In that spirit, the International Festival featured Bollywood dancing, a multicultural children's fashion show, taekwondo demonstrations, and samba dancing. Not to mention foods—and interpretations of foods--from over 20 different countries, including Germany, Japan, Brazil, and Sweden.
“This is just one of PTPI's events to bring everybody together from different nationalities, and promote peace.” said Donna Lastella, a PTPI volunteer whose food table represented France. Her offerings included bread with cheese, Nutella, and jelly on the side.
“In France, the sandwiches, they give you the bread and everything on the side—the side sandwich, so to speak,” Lastella said. “If you get a ham and cheese sandwich in France, they literally will give you the bread on the side and the ham and cheese on the side.”
“We need to raise awareness so that everybody can work together for one common goal and make the community a better place.” – Cathy Wolfe
Eshaan Mangat, 15, vice president for the PTPI Secaucus Chapter, stood over samosas filled with vegetables at the India table--a staple of Indian culture, according to Mangat. “It's kind of like a street food—basically like potatoes, peas and a bunch of other stuff you can put in, and then they fry it,” said Mangat, an American born student of Indian descent.
Next to Mangat, at the Middle East table, Preston Luh shared his collection of bread, carrots, and pita chips with spices.
“This promotes love and peace,” said Sumera Haan, who presented chicken biryani—a combination of rice, chicken and Indian spices—at the Pakistan table. Though from India, Haan said that biryani is popular there as well. She said that cultural expressions are “what is needed in the world right now.

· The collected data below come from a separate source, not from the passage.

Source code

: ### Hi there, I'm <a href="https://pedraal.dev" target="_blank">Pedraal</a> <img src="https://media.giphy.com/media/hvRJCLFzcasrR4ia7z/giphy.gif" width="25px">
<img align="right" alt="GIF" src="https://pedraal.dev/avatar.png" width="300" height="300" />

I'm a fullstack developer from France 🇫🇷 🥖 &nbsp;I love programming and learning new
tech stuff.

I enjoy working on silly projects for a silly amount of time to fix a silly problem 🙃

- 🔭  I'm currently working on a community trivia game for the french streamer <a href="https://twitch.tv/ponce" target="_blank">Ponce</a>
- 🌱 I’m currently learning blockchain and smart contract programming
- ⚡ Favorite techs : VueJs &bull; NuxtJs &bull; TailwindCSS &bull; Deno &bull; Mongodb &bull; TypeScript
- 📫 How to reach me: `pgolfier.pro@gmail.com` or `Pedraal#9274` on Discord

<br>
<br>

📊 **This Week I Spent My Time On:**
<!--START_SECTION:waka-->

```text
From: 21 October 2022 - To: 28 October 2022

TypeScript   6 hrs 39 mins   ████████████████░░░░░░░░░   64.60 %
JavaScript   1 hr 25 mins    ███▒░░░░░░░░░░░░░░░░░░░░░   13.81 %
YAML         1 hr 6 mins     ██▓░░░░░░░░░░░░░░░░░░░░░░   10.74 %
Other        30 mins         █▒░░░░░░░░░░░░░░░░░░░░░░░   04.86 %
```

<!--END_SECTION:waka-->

This should happen in every part of the U.S.”
“This is our special cultural food,” added Ruahsana Ahmed, who was assisting Hann with the food, and is from Pakistan herself.
“Whatever the special occasion—a wedding, any kind of party, any celebration, we celebrate with biryani. [It has] lots of spices.” According to Ahmed, the dish takes a good two to three hours to cook. “It's not easy to make.”
Other food offerings included Polish perogis, Greek dolmades, and sticky rice and mangoes from the Philippines.
Before the event began, the vendors gathered at Trolley Park for their “peace walk” to Buchmuller. “Today is actually just trying to educate the community,” said Cathy Wolfe, an officer for PTPI’s Secaucus chapter, as the procession maneuvered down Paterson Plank Road towards the festivities.
“We need to raise awareness so that everybody can work together for one common goal and make the community a better place. This town is rich with cultures, so we want to share it with the community.”
Mayor Michael Gonnelli also made an appearance at the event, taking pictures with young children. Speaking of its importance afterwards, he said, “It is something that is very cultural. It brings a lot of recognition to the different cultures. It was Indian. It was American—several different cultures. It really proves how diverse Secaucus is.”